Oggi sui giornali campeggia Ghost Car, la prima operazione organizzata a tappeto su tutto il territorio nazionale contro i prestanome che s’intestano veicoli coprendo malviventi (nel 5% dei casi si arriva alla criminalità organizzata) ed evasori di Rc auto, bollo e pedaggi autostradali. Su www.ilsole24ore.com trovate tutte le cifre (interessanti i dati divisi per regione), mentre sulle pagine di Norme e tributi del Sole 24 Ore spiego i dettagli tecnico-giuridici della questione. Che dire di più? In realtà ce n’è, perché questa è una vicenda emblematica.
Infatti, che il marcio ci fosse era noto da molti anni agli addetti ai lavori. Magari non a tutti e non completamente. Magari ora la crisi ha esasperato certi fenomeni. Però si sapeva e abbiamo dovuto aspettare decenni prima che le intestazioni fittizie fossero espressamente vietate dal Codice della strada (con la riforma del 2010), con un emendamento infilato senza nemmeno troppi clamori quando invece avrebbero dovuto suonare le fanfare. Sì, in questo Paese quasi ci si vergogna quando si combatte il malaffare. Soprattutto quello diffuso.
Poi però succede l’imprevisto. Ci si sarebbe potuti trincerare dietro i formalismi, perché l’articolo 94-bis del Codice della strada prevede che per punire le intestazioni fittizie e radiare d’ufficio dal Pra i veicoli dei prestanome vadano emanati decreti ministeriali attuativi (complicati da fare, se bisogna considerare tutti i possibili cavilli invocabili dai furboni di turno).

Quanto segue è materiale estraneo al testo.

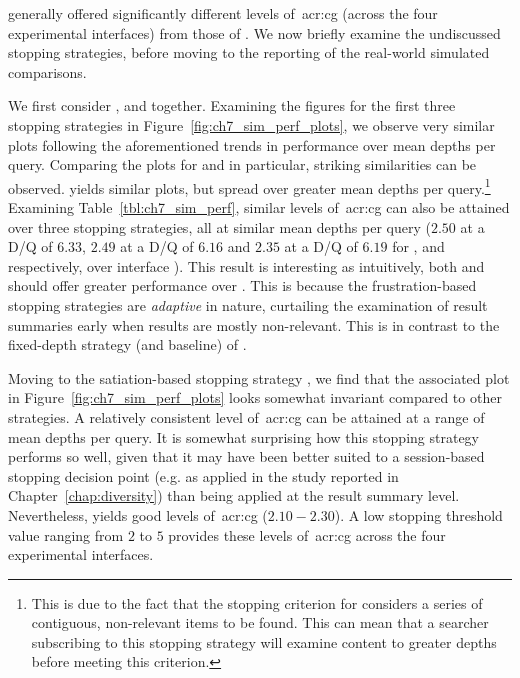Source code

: \noindent
generally offered significantly different levels of~\gls{acr:cg} (across the four experimental interfaces) from those of . We now briefly examine the undiscussed stopping strategies, before moving to the reporting of the real-world simulated comparisons.

We first consider ,  and  together. Examining the figures for the first three stopping strategies in Figure~\ref{fig:ch7_sim_perf_plots}, we observe very similar plots following the aforementioned trends in performance over mean depths per query. Comparing the plots for  and  in particular, striking similarities can be observed.  yields similar plots, but spread over greater mean depths per query.\footnote{This is due to the fact that the stopping criterion for  considers a series of contiguous, non-relevant items to be found. This can mean that a searcher subscribing to this stopping strategy will examine content to greater depths before meeting this criterion.} Examining Table~\ref{tbl:ch7_sim_perf}, similar levels of~\gls{acr:cg} can also be attained over three stopping strategies, all at similar mean depths per query ($2.50$ at a D/Q of $6.33$, $2.49$ at a D/Q of $6.16$ and $2.35$ at a D/Q of $6.19$ for ,  and  respectively, over interface ). This result is interesting as intuitively, both  and  should offer greater performance over . This is because the frustration-based stopping strategies are \emph{adaptive} in nature, curtailing the examination of result summaries early when results are mostly non-relevant. This is in contrast to the fixed-depth strategy (and baseline) of .

Moving to the satiation-based stopping strategy , we find that the associated plot in Figure~\ref{fig:ch7_sim_perf_plots} looks somewhat invariant compared to other strategies. A relatively consistent level of~\gls{acr:cg} can be attained at a range of mean depths per query. It is somewhat surprising how this stopping strategy performs so well, given that it may have been better suited to a session-based stopping decision point (e.g. as applied in the study reported in Chapter~\ref{chap:diversity}) than being applied at the result summary level. Nevertheless,  yields good levels of~\gls{acr:cg} ($2.10-2.30$). A low stopping threshold value ranging from $2$ to $5$ provides these levels of~\gls{acr:cg} across the four experimental interfaces.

In fondo, sinora un’altra radiazione d’ufficio (quella prevista da vent’anni per chi non paga il bollo per tre anni) si è fatta una volta sola (nel 1999) perché nel frattempo il federalismo ha portato alle Regioni le competenze sul bollo e la severità è svanita d’incanto (complici anche le difficoltà tecniche di applicazione dei controlli, per una burocrazia sgangherata come quella italiana).
Dunque, che cosa è successo ora di tanto sovversivo da far applicare le norme contro le intestazioni fittizie ad “appena” tre anni dalla loro introduzione? Probabilmente, è stata una questione personale. Perché dallo scorso autunno la Polizia stradale è diretta da Vittorio Rizzi. Uno che con le multe non ha mai avuto a che fare, ma con le investigazioni sì. E per questo si è accorto tante volte che dietro un reato, anche grave, ci può essere un veicolo intestato a un prestanome. Così Rizzi ha spinto sull’applicazione dell’articolo 94-bis.
Così, per una volta, è successo che lo Stato ha giocato a fare lo Stato. Ora speriamo che i cavilli non vanifichino tutto.